Why should I avoid using local mutable variables in Scala?

Question

Why should I avoid using local mutable variables in Scala?

I am new to Scala and most of the time before I used Java. Right now, I have warnings all over my code, saying that I have to “Avoid mutable local variables”, and I have a simple question - why?

Suppose I have a small problem - determine max int from four. My first approach:

def max4(a: Int, b: Int,c: Int, d: Int): Int = { var subMax1 = a if (b > a) subMax1 = b var subMax2 = c if (d > c) subMax2 = d if (subMax1 > subMax2) subMax1 else subMax2 }

After accepting this warning, I found another solution:

 def max4(a: Int, b: Int,c: Int, d: Int): Int = { max(max(a, b), max(c, d)) } def max(a: Int, b: Int): Int = { if (a > b) a else b }

It looks more beautiful, but what kind of ideology?

Whenever I approach a problem, I think about it: "Well, we start with this, and then gradually change things and get an answer." I understand that the problem is that I'm trying to change some initial state to get an answer, and I don’t understand why changing things is at least locally bad? How to iterate over a collection, then into functional languages like Scala?

As an example: suppose we have a list of ints, how to write a function that returns a list of ints that are divisible by 6? It is impossible to come up with a solution without a local mutable variable.

+6

immutability scala functional-programming

Oleksii duzhyi Aug 2 '15 at 19:49

source share

4 answers

This is not so much connected with Scala as with the methodology of functional programming in general. The idea is this: if you have constant variables (final in Java), you can use them without any fear that they will change. Similarly, you can parallelize your code without worrying about race conditions or unsafe code.

This is not so important in your example, but imagine the following example:

 val variable = ... new Future { function1(variable) } new Future { function2(variable) }

Using the final variables, you can be sure that there will be no problems. Otherwise, you will need to check the main thread and functions function1 and function2.

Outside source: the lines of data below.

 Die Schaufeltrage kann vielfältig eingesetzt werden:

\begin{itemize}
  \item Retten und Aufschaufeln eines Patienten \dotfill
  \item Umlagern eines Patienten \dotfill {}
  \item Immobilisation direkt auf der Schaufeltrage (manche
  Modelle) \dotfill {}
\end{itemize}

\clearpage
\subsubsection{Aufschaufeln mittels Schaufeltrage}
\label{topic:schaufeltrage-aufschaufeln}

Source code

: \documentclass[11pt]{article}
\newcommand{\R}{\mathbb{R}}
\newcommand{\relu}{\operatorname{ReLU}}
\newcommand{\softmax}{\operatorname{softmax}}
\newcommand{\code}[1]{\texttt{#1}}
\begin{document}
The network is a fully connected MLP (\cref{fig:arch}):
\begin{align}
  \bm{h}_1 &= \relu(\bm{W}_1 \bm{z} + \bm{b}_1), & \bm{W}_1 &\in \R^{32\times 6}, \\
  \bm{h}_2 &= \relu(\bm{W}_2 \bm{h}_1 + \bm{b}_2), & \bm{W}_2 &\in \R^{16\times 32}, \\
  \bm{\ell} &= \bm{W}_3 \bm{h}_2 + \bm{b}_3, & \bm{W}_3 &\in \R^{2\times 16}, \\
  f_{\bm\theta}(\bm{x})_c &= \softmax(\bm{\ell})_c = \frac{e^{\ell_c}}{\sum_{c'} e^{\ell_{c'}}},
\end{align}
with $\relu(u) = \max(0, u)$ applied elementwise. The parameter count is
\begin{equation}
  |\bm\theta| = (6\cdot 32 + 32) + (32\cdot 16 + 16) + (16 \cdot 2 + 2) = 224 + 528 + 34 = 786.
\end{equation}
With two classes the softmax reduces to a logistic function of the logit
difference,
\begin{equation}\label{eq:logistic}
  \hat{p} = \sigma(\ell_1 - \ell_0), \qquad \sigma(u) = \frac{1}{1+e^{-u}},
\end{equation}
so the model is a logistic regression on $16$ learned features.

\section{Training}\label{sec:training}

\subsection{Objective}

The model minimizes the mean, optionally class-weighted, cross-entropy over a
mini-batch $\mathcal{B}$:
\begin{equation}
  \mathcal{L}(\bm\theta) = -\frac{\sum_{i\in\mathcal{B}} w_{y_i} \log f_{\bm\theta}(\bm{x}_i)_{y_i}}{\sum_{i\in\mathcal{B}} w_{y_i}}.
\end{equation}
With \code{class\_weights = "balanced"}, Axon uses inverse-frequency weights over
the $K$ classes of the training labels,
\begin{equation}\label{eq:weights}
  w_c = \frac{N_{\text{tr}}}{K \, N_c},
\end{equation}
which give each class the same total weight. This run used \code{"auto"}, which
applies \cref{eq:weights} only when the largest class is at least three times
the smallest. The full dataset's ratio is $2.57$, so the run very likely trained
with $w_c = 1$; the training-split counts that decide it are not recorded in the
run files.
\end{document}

Of course, you can get the same result with mutable variables if you never change them. But using inmutable, you can be sure that it will be so.

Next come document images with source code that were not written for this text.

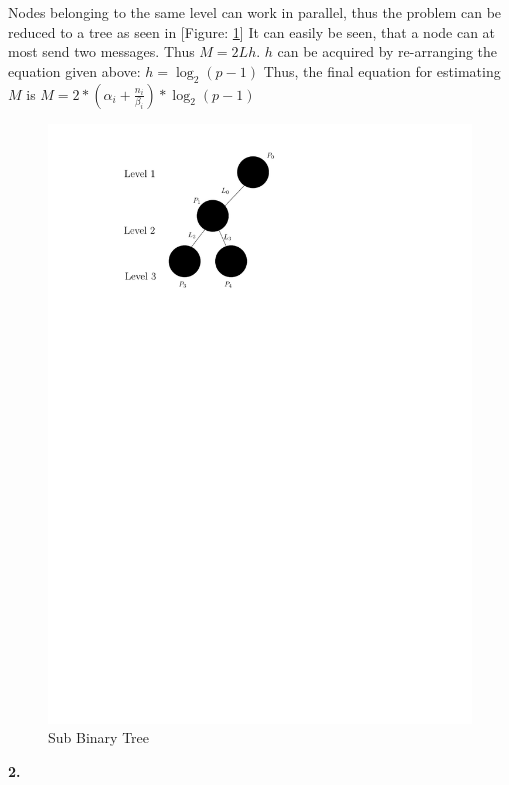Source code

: \documentclass[a4paper,twoside,11pt]{article}
\begin{document}
Nodes belonging to the same level can work in parallel, thus the problem can be reduced to a tree as seen in [Figure: \ref{SubBinTree}]
It can easily be seen, that a node can at most send two messages. Thus $M = 2Lh$.
$h$ can be acquired by re-arranging the equation given above: $h=\log_2 (p-1)$
Thus, the final equation for estimating $M$ is $M= 2*(\alpha_i + \frac{n_i}{\beta_i}) * \log_2 (p-1)$


\begin{figure}[!htbp]
    \begin{center}
        \includegraphics[scale=1]{3c_2.pdf}
    \end{center}
    \caption{Sub Binary Tree}
    \label{SubBinTree}
\end{figure}

\textbf{2.}
\end{document}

Edit the response to the edit :

Local variables are not so bad, so you can use them. However, if you try to think without them, you can come to decisions like the one you published, which is cleaner and can be easily parallelized.

How to iterate over a collection and then into functional languages like Scala?

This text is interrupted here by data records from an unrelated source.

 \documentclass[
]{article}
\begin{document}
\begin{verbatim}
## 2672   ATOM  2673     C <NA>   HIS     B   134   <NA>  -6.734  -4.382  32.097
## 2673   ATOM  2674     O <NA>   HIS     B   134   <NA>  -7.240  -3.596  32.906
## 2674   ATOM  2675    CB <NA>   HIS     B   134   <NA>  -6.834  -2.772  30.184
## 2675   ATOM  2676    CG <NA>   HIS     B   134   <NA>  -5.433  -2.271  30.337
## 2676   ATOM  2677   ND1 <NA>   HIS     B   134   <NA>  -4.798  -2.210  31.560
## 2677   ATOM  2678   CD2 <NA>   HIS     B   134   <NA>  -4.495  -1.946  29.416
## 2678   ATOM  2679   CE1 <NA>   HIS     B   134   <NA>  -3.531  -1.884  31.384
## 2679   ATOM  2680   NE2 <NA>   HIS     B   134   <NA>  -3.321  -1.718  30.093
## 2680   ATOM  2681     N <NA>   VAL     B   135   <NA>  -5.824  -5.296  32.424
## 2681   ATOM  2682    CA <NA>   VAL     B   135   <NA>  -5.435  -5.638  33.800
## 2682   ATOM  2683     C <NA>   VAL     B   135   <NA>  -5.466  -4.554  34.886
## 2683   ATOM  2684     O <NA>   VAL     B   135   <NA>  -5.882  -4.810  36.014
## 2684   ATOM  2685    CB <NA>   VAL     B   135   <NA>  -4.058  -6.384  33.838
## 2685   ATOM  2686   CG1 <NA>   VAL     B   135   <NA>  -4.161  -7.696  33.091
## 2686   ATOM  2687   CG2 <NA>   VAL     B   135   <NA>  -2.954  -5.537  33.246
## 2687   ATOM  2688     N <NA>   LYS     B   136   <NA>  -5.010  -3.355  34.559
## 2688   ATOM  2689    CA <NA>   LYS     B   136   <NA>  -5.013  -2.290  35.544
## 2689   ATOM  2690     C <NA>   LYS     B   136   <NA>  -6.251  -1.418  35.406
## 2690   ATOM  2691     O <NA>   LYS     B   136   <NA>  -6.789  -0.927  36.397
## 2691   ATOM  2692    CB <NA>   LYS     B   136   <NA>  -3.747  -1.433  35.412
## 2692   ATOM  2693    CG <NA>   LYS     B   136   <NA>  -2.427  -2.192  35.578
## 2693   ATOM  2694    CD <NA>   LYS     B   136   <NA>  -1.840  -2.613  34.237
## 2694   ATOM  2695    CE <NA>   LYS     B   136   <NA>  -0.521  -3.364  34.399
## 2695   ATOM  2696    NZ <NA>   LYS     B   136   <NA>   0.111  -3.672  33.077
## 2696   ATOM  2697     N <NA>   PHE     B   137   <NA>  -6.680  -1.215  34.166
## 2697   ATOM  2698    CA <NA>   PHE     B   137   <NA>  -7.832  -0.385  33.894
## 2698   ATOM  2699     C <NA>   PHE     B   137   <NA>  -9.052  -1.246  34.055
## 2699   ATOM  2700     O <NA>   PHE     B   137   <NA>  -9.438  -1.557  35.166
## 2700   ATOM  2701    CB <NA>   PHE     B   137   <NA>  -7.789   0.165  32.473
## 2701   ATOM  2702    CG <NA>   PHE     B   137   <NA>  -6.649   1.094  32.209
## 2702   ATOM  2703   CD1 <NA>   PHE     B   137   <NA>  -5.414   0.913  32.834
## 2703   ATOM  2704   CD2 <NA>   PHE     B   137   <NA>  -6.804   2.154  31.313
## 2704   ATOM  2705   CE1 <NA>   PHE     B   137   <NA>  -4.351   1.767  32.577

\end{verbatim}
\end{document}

You can always iterate over a nationwide collection, while you do not change anything. For instance:

 val list = Seq(1,2,3) for (n <- list) println n

Regarding the second thing you said: you have to stop thinking in the traditional way. In functional programming, the use of Map, Filter, Reduce, etc. Is normal; as well as pattern matching and other concepts that are not specific to OOP. For the example you give:

As an example: suppose we have a list of ints, how to write a function that returns a list of ints that are divisible by 6?

 val list = Seq(1,6,10,12,18,20) val result = list.filter(_ % 6 == 0)

+5

Álvaro Reneses Aug 2 '15 at 20:04

source share

Your two main questions:

Why warn about local state changes?
How can you iterate over collections without an altered state?

I will answer both.

Warnings

The compiler warns about the use of mutable local variables, since they are often the cause of the error. This does not mean that it is always so. However, your sample code is pretty much a classic example of where a mutable local state is used completely unnecessarily, so as to not only make it more error prone and less clear, but also less efficient.

Your first code sample is more inefficient than your second functional solution. Why is it possible to make two submax1 assignments when you only need to assign them? You ask which of the two inputs is larger, so why not ask about it first, and then do one task? Why was your first approach to temporarily storing a partial state only half the process of requesting such a simple question?

Your first code sample is also inefficient due to unnecessary code duplication. You repeatedly ask: "what is the largest of the two meanings?" Why write the code for this 3 times on your own? Incorrectly repeated code is a known bad habit in OOP , every bit like FP , and for the same reasons. Each time you repeat the code unnecessarily, you open up a potential source of errors. Adding a mutable local state (especially when it's not necessary) only adds fragility and the potential for error detection even in short code. You just need to enter submax1 instead of submax2 in one place, and you may not notice the error for a while.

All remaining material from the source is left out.